Agent Kennard McGuire did not respond to inquiries on whether Redding had his contract restructured as a condition of the Seahawks acquiring him.

Earlier this month, the Seahawks gave free-agent defensive tackle Colin Cole, recently a reserve with Green Bay, $21.4 million over five years with $6 million guaranteed.

Seattle had already satisfied its first offseason priorities by designating Hill its franchise player for 2009 at a guaranteed $8.3 million and by signing T.J. Houshmandzadeh, the top wide receiver on the free agent market, to a $40 million deal for five years, with $15 million guaranteed.

Hill and the team are trying to get a long-term deal done, but agent Todd France has said the two sides aren’t close.

There is currently no speedy, pass-rushing heir apparent in Seattle to play opposite Hill. So Saturday’s deal hints the Seahawks may be targeting an outside linebacker for their the fourth overall choice in April’s draft.

The 6-foot-4, 295-pound Redding had a career-high eight sacks in 2006. But he had only one sack in 2007 and three last season as a team leader of the winless Lions — the NFL’s first 0-16 season.

Hill is 26 and was a third-round choice in Ruskell’s first draft with the Seahawks in 2005, and the Seahawks essentially chose him over Peterson.

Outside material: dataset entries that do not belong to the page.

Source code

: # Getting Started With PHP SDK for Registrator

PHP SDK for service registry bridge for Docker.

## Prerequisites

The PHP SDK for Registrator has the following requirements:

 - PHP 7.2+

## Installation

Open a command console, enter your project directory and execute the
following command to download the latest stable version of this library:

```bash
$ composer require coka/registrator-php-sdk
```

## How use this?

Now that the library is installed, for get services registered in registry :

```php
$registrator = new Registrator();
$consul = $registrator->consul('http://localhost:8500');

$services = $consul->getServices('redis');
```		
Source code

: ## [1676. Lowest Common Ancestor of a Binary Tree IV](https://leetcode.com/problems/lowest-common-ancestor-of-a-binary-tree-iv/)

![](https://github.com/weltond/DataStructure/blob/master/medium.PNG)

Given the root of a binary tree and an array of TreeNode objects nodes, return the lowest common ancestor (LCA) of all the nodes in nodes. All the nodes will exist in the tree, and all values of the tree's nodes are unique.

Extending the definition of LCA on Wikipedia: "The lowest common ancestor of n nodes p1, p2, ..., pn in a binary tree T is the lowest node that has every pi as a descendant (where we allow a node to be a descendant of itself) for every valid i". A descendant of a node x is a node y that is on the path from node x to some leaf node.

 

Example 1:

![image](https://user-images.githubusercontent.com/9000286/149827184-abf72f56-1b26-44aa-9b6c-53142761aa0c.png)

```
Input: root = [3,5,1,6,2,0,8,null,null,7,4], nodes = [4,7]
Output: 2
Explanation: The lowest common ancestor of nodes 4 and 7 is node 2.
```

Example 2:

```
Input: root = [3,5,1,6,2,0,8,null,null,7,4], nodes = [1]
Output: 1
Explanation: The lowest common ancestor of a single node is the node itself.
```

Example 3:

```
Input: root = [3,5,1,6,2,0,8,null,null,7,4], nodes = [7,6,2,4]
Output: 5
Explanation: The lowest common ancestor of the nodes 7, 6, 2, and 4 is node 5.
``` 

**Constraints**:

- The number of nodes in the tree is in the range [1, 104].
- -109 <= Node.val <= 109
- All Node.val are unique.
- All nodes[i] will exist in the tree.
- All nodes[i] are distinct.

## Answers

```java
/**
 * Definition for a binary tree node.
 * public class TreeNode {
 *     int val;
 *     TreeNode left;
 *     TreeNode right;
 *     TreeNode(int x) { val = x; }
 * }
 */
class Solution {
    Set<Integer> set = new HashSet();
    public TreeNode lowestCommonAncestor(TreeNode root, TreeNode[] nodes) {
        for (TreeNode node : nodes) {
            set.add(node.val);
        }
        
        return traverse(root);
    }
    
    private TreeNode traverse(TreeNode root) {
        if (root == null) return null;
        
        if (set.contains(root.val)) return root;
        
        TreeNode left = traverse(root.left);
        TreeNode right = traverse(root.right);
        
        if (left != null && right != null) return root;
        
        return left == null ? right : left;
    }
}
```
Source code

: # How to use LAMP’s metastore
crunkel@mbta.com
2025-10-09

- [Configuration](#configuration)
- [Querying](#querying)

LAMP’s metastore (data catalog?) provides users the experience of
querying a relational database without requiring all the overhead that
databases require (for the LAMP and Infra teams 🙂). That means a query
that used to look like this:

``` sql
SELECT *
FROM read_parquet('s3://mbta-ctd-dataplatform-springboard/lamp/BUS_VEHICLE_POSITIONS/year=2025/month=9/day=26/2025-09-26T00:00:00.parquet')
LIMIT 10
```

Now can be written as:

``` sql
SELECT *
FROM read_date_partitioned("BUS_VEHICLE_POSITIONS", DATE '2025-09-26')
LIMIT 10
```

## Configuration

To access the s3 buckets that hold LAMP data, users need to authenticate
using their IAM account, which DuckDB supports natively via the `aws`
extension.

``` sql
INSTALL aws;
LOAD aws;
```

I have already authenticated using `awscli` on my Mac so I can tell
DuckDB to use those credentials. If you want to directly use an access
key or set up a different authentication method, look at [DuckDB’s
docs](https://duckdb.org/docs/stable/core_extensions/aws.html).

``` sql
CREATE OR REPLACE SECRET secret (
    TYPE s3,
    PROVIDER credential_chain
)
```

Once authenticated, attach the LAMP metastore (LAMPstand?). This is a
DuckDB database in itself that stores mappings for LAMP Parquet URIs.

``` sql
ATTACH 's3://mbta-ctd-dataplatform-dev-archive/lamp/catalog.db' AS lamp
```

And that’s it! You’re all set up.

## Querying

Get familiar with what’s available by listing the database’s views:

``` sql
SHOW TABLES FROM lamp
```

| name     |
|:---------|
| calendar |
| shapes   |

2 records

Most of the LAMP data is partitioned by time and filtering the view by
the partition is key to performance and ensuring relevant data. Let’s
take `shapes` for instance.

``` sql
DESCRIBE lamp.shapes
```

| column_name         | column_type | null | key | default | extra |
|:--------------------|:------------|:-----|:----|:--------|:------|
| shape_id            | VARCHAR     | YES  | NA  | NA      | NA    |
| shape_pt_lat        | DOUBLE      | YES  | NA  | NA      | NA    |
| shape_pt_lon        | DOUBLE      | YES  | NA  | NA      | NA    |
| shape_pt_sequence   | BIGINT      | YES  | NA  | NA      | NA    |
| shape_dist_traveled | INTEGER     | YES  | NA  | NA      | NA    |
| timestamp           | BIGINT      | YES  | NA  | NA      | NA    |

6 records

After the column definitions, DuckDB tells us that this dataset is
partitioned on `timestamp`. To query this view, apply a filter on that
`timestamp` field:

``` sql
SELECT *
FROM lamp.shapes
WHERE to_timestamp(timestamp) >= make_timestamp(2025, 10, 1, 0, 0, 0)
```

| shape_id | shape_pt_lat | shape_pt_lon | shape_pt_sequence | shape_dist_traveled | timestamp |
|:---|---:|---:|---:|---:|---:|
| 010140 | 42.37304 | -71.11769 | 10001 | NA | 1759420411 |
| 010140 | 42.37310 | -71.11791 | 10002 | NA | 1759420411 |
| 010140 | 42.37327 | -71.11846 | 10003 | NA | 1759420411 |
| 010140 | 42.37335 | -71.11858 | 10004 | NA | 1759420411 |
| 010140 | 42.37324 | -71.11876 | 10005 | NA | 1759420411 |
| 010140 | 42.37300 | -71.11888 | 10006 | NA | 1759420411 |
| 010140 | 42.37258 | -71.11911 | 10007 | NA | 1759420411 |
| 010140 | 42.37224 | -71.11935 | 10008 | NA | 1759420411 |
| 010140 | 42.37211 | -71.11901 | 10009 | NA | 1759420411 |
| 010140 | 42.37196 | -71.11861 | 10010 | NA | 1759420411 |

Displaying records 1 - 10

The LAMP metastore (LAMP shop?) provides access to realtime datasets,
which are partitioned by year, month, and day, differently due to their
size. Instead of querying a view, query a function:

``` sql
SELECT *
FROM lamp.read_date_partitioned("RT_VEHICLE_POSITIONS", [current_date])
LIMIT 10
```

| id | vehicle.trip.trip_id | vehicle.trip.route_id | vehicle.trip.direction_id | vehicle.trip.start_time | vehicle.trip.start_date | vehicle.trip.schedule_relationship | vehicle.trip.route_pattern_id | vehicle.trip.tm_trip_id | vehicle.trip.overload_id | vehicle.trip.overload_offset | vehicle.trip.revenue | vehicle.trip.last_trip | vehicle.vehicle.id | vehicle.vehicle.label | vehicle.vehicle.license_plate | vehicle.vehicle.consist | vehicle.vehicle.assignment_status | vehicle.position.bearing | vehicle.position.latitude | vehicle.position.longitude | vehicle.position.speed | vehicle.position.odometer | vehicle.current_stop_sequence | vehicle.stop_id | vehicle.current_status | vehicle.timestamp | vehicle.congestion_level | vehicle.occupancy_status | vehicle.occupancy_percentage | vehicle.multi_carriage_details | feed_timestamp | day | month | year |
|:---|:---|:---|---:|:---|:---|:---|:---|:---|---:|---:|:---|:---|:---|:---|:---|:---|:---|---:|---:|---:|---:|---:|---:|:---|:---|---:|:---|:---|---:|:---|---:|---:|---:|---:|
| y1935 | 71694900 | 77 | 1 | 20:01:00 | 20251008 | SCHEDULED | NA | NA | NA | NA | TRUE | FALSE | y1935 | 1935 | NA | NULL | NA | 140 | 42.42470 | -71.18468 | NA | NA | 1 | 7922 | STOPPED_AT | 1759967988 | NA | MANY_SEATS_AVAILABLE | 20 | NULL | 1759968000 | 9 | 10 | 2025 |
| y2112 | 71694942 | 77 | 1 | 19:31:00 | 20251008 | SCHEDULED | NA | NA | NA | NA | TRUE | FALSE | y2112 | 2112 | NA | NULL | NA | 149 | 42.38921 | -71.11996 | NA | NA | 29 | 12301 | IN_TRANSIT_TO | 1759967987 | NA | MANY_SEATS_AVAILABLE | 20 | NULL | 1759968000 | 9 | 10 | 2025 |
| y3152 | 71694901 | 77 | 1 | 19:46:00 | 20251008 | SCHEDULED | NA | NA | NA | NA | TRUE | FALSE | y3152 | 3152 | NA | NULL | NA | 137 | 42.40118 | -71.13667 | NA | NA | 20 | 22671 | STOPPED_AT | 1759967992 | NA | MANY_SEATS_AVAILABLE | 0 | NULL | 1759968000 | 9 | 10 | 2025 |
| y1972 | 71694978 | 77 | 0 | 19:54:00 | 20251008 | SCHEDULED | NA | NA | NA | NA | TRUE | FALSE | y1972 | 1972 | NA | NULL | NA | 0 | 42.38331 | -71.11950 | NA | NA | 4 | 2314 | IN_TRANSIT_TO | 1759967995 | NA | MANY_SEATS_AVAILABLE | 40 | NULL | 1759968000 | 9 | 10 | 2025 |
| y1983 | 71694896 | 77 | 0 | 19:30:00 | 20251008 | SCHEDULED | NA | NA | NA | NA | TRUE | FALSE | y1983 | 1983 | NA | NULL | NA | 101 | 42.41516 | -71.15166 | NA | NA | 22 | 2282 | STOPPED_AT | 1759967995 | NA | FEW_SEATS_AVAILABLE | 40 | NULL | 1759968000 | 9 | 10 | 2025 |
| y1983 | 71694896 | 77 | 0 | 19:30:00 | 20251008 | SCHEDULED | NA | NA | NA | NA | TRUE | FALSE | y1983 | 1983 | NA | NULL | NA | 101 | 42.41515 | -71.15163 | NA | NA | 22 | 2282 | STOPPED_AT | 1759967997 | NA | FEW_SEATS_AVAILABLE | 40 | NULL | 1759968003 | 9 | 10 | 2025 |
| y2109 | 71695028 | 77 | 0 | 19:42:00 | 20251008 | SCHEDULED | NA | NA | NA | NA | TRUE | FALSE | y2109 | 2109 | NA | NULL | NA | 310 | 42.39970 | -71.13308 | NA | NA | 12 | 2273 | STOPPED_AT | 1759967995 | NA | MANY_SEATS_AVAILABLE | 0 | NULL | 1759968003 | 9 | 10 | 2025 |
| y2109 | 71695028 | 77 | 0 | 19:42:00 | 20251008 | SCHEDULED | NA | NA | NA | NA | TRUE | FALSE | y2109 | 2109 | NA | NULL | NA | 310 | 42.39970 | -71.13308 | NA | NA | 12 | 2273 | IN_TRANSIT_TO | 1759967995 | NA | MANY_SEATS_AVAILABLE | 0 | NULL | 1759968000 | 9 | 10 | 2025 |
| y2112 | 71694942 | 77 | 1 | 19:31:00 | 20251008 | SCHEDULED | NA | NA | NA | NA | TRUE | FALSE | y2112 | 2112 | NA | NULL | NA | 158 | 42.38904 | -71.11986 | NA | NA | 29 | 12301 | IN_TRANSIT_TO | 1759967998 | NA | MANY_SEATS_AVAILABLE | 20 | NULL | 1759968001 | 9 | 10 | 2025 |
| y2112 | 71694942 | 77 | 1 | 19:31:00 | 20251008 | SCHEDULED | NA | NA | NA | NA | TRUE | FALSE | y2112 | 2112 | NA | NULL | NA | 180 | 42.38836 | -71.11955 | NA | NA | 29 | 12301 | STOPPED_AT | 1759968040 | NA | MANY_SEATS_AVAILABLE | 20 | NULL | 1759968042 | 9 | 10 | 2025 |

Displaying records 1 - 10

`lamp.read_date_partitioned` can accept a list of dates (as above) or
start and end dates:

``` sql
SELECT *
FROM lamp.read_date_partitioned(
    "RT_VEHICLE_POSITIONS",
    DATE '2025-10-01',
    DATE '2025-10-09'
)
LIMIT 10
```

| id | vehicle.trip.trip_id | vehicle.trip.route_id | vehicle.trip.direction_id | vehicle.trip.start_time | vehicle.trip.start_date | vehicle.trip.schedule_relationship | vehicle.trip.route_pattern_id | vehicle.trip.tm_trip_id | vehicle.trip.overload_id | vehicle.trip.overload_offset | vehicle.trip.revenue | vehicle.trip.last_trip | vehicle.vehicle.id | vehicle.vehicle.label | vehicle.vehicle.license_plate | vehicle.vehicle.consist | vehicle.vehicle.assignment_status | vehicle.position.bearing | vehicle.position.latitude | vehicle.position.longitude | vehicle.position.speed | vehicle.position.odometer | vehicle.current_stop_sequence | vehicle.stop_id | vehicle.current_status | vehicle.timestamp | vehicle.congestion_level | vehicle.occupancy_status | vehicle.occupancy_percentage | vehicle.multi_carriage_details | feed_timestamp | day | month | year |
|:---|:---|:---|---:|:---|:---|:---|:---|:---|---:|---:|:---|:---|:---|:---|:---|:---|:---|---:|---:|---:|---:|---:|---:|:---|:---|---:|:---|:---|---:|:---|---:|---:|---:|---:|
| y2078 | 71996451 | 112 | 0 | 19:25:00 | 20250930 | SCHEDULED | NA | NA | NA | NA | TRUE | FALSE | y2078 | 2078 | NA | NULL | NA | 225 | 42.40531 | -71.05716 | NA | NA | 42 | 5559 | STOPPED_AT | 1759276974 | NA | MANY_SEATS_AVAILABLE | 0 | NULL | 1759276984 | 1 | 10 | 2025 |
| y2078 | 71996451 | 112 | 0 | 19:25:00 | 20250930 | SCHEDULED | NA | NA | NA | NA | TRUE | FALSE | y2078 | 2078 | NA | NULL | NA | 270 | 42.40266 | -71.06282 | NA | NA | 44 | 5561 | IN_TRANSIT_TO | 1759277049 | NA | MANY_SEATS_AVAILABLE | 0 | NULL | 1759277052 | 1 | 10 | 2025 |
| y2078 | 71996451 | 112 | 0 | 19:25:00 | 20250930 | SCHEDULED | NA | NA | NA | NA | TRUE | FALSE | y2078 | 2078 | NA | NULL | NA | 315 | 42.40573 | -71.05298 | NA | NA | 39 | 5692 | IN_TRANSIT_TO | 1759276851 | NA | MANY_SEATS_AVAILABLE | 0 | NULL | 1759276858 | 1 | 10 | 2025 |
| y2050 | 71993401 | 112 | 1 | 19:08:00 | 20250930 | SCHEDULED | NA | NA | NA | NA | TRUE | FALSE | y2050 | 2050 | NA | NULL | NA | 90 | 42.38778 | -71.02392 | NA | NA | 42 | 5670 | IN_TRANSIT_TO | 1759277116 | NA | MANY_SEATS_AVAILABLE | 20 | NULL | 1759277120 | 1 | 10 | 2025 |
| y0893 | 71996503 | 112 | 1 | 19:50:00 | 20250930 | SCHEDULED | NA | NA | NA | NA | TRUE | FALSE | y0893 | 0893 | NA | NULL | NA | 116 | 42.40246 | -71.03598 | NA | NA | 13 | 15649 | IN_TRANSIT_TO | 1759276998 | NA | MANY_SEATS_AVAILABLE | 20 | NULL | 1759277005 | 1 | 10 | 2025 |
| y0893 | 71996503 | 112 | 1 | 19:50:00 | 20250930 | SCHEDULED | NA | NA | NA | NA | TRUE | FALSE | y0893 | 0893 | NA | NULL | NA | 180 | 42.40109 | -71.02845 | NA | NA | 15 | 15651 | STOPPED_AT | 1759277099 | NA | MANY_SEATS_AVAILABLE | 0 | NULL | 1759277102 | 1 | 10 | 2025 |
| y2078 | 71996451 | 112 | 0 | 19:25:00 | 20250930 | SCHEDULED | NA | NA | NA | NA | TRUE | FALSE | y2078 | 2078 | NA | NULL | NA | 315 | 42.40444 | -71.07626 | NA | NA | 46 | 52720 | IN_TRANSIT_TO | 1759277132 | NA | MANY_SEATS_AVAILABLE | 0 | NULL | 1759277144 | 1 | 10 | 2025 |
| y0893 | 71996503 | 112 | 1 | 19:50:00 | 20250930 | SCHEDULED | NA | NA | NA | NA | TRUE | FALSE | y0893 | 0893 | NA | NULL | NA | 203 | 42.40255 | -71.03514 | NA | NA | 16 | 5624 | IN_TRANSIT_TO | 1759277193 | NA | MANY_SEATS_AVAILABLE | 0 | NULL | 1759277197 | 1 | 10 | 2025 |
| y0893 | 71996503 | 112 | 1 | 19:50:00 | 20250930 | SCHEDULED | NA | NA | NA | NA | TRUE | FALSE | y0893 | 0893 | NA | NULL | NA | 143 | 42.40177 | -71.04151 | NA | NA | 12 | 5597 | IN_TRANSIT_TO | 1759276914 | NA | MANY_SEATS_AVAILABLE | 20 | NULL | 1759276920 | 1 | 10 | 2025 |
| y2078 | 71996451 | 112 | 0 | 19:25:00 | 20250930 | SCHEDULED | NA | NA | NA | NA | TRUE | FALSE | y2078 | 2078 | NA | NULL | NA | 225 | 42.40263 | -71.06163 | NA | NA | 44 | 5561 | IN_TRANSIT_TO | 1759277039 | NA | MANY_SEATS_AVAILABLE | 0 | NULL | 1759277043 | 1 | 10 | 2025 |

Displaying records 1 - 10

Peterson, who turns 31 in August, was entering the richer parts of the $54 million, seven-year contract with $18.5 million in guarantees he signed with Seattle in 2006 as a free agent from San Francisco. He had five sacks last season, tied with Patrick Kerney for second-most on the team. That was far below his 9.5 and 10 sacks in his first two years with the Seahawks, the highest totals of his nine-year career.